Without much warning, the CEO of the health center where I work had to change her plans and I and another executive ended up attending a policy and issues conference in Washington, DC, in her place. Which meant that I spent a good amount of Sunday afternoon and evening learning how to speak with our congressional representatives about funding reauthorizations and appropriations and other policy issues involving community health centers. Learning advocacy was fun. Really.
The downside (other than the obvious one of being away from husband and donkeys) was that I did not pack a laptop. Oh, sure, the conference organizers had set up Internet stations for the attendees to use during breaks - complete with long lines of people and screens that were situated so as to offer absolutely no privacy to the user. Ick. That wasn't how I wanted to use the limited amount of time available between workshops. Therefore, I did not have Internet access for almost three days.
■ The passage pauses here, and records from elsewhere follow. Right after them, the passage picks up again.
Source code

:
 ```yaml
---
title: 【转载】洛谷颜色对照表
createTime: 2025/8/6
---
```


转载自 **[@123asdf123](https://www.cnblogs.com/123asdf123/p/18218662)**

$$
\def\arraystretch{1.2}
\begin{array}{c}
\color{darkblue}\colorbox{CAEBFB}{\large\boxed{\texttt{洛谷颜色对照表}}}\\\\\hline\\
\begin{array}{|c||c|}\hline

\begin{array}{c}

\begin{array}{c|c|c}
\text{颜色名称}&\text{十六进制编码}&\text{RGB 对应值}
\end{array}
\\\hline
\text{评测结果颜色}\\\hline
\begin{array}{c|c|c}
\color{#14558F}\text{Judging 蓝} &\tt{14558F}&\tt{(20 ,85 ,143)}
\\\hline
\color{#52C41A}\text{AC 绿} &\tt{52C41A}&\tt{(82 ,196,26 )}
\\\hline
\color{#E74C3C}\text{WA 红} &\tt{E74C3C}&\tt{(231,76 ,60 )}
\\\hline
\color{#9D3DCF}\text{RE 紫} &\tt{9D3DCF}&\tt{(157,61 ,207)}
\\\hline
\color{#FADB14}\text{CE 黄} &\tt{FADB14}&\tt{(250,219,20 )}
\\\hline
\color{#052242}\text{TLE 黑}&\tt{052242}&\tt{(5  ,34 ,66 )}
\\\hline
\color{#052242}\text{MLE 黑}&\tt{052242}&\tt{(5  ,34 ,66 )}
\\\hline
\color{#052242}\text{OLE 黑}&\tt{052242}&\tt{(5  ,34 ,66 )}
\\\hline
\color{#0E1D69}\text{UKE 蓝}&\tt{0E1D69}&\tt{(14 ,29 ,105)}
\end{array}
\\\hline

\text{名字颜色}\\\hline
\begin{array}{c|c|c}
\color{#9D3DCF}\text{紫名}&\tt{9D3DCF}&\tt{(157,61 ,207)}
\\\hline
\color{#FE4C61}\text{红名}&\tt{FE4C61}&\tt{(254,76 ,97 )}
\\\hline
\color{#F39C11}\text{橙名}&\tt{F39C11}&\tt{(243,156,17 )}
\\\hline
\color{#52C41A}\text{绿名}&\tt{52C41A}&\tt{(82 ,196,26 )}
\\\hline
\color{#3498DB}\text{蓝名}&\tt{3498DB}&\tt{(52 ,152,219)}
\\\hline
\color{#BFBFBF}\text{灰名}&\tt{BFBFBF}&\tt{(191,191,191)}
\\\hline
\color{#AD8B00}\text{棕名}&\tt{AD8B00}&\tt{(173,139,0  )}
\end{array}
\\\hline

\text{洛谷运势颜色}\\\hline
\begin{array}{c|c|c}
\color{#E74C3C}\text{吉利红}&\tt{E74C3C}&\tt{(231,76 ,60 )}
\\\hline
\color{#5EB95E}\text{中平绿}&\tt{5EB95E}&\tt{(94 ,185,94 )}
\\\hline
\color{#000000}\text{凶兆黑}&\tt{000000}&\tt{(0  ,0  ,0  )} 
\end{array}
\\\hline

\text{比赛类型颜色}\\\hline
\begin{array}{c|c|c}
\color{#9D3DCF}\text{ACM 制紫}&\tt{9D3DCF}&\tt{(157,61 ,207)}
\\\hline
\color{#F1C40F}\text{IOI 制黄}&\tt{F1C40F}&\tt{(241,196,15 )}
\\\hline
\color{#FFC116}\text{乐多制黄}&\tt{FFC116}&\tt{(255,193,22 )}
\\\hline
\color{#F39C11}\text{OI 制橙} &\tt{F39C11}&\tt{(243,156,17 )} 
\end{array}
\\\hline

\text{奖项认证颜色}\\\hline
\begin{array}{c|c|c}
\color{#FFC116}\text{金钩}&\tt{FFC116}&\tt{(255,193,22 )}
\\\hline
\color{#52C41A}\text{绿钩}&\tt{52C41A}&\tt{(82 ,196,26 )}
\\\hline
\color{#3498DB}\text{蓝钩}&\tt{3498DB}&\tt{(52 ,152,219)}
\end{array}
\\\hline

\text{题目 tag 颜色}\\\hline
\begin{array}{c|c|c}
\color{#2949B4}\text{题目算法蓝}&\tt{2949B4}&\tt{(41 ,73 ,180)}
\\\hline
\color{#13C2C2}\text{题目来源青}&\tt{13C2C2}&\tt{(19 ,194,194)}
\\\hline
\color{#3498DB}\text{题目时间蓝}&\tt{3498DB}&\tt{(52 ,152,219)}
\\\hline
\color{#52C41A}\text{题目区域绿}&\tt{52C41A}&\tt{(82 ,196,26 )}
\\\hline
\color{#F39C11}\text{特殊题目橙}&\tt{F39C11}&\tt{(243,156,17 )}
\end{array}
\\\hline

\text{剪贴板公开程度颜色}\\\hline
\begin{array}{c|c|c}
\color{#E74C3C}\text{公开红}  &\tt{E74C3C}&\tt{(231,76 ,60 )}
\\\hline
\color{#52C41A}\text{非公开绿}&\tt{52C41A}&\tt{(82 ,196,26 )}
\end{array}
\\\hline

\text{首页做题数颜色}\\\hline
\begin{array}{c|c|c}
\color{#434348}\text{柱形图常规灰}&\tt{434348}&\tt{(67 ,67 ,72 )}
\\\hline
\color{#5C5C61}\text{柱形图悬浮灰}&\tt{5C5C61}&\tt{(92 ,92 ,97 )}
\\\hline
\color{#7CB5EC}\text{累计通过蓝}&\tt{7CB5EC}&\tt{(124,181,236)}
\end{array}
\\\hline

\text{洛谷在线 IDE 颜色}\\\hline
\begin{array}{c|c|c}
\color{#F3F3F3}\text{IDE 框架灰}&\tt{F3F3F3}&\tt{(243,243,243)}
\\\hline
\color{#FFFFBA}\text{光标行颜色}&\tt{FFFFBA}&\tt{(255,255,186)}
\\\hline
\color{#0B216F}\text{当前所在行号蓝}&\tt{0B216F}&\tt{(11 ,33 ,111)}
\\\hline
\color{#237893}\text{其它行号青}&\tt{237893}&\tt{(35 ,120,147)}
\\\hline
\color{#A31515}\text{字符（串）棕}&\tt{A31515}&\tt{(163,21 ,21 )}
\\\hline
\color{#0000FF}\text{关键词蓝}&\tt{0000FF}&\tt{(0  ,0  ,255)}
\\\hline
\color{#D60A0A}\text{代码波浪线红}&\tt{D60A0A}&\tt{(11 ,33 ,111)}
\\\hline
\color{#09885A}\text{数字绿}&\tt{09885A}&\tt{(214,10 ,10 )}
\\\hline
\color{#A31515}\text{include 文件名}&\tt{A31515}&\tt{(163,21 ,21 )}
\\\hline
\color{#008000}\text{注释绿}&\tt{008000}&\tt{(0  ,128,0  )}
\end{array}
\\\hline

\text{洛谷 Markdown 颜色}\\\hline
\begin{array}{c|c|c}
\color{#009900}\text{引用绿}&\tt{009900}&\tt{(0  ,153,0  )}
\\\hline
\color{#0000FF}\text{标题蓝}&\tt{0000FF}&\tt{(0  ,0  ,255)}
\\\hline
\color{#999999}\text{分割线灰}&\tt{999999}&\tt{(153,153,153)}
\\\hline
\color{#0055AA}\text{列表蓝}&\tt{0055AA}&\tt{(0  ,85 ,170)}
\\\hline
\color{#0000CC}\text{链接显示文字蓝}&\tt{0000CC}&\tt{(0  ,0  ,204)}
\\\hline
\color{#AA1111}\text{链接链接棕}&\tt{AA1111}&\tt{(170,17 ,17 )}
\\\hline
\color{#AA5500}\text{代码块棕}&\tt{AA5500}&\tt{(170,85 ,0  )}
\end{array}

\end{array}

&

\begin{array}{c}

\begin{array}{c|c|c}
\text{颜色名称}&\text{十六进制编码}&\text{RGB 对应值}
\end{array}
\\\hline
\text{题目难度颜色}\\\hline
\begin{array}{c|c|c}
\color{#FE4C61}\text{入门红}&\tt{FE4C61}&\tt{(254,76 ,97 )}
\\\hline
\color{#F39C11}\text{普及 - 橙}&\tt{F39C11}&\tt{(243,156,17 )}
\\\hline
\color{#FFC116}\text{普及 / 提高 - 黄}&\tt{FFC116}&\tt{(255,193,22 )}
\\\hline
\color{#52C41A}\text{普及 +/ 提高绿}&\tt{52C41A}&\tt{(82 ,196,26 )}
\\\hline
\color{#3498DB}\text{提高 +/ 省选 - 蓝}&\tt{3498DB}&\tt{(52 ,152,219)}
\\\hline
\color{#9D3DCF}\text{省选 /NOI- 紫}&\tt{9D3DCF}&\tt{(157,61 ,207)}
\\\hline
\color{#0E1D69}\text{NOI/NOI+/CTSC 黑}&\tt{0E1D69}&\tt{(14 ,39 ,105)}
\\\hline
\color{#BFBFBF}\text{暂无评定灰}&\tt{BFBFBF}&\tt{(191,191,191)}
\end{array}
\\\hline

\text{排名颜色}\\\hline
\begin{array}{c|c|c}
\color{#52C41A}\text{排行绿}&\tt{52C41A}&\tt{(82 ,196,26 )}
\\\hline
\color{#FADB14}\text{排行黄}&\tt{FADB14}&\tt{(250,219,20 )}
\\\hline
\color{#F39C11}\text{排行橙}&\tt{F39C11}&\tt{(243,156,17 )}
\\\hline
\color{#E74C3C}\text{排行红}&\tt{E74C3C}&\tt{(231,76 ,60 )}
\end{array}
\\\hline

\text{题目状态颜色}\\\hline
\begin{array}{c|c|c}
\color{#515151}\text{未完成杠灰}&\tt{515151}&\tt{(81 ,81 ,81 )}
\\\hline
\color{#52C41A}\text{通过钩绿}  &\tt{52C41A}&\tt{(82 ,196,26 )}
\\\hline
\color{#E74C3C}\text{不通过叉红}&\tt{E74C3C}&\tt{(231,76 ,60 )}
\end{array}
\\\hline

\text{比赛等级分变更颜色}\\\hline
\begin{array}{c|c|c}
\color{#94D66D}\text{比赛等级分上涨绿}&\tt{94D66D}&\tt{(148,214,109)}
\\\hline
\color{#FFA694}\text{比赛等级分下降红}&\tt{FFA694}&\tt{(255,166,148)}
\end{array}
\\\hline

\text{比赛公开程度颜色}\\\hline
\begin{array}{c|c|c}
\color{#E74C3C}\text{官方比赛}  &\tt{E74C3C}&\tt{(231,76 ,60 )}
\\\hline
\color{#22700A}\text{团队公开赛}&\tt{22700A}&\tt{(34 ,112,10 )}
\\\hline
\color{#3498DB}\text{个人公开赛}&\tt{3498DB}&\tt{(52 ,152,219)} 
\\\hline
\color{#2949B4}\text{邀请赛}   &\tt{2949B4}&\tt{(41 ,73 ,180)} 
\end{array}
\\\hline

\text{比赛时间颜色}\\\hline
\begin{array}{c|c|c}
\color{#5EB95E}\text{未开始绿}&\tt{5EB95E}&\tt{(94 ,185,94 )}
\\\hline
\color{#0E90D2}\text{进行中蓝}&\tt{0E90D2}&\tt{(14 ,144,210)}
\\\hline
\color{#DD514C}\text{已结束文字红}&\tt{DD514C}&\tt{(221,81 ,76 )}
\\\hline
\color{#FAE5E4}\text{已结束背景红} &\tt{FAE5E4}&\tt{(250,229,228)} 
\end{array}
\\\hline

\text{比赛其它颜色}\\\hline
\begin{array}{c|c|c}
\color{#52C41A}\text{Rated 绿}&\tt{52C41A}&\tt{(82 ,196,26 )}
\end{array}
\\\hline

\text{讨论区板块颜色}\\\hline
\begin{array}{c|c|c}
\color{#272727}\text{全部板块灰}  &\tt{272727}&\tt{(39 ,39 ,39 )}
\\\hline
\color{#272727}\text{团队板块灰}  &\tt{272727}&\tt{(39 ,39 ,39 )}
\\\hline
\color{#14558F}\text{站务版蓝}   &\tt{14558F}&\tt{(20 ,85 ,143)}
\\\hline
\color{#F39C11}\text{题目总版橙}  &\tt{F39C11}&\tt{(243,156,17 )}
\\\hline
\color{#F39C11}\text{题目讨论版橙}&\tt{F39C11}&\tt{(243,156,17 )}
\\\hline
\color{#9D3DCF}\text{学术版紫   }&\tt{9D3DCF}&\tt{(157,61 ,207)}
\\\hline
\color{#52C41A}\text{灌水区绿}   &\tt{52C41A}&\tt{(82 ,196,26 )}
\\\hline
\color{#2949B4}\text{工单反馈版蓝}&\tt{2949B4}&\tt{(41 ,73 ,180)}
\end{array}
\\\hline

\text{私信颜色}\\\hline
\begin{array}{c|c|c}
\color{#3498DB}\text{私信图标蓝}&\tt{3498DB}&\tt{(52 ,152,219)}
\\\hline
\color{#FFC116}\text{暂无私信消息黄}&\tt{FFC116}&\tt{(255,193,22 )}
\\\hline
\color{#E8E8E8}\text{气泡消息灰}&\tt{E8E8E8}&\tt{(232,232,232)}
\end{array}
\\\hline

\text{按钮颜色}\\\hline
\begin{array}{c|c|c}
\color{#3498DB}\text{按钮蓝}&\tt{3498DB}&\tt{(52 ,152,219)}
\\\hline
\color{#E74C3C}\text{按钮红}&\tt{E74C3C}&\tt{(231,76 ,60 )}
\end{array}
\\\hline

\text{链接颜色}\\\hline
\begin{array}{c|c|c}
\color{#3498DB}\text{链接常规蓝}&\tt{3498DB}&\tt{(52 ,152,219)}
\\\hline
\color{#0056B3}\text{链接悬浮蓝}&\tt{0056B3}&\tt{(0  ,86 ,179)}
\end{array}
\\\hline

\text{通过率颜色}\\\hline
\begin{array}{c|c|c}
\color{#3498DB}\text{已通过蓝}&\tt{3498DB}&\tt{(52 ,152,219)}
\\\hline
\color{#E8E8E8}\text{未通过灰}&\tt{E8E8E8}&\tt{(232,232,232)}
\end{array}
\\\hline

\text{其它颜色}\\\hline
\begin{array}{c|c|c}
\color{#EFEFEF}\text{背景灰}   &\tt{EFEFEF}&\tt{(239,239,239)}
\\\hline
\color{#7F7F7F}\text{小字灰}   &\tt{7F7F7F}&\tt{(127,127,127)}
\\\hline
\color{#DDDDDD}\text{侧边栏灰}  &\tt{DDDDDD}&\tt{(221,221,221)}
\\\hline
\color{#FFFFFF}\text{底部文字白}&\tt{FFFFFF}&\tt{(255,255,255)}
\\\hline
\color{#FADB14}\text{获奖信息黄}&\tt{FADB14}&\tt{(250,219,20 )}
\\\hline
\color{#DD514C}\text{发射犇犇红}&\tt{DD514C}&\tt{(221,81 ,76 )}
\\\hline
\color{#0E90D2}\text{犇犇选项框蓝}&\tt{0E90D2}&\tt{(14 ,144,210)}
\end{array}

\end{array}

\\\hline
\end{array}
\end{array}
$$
That worked out just fine for me. What I wanted to do at the end of that first day was to decompress with a low-tech pursuit and temporarily get the bureaucratic acronyms out of my head. Sunday evening was my chance to kick back in a comfy armchair in my hotel room, light a scented candle, listen to Glenn Gould on my iPod, drink a cup of tea and knit. Perfect!
The next day brought more workshops and little time for anything else. Keith and I had planned to have dinner together, and he almost got wet feet at the last minute because he had been running errands with his pickup truck and felt a little self-conscious about pulling up to the Washington Hilton in a vehicle we affectionately refer to as Ol' Paint. Heck, I rationalized to Keith, most community health centers are in rural areas, so a pickup will be like old home to most of the attendees and will give the rest of the folks at the Hilton something to talk about.
That settled that. We enjoyed a casual supper while chatting about the places in DC that we used to frequent when we began dating each other nearly twenty years ago. Twenty years! It doesn't feel nearly that long.
Because I would be visiting the offices of a congressional representative and two senators the next day, we agreed to make an early night of it. He had a loaded-down truck and some animals at home waiting for their supper, so there was, sadly, not much question of sharing the hospitality of my $300 a night hotel room with him. Instead, we had our dinner date, and then he drove me back to "my" place where he kissed me good night.
"Oh!" he said, as I started to open the truck door. He grinned as he reached into his jacket pocket, adding, "I didn't forget." Then he pressed a new ball of white merino wool into my hand.
It was for the project I had brought with me to work on in spare moments; I had finished up the first small ball of wool before supper. I started the new ball that night and brought the project with me to Capital Hill the next day. Now I'll be able to tell my sister-in-law that part of her baby blanket was knit in the halls of the Hart senate office building.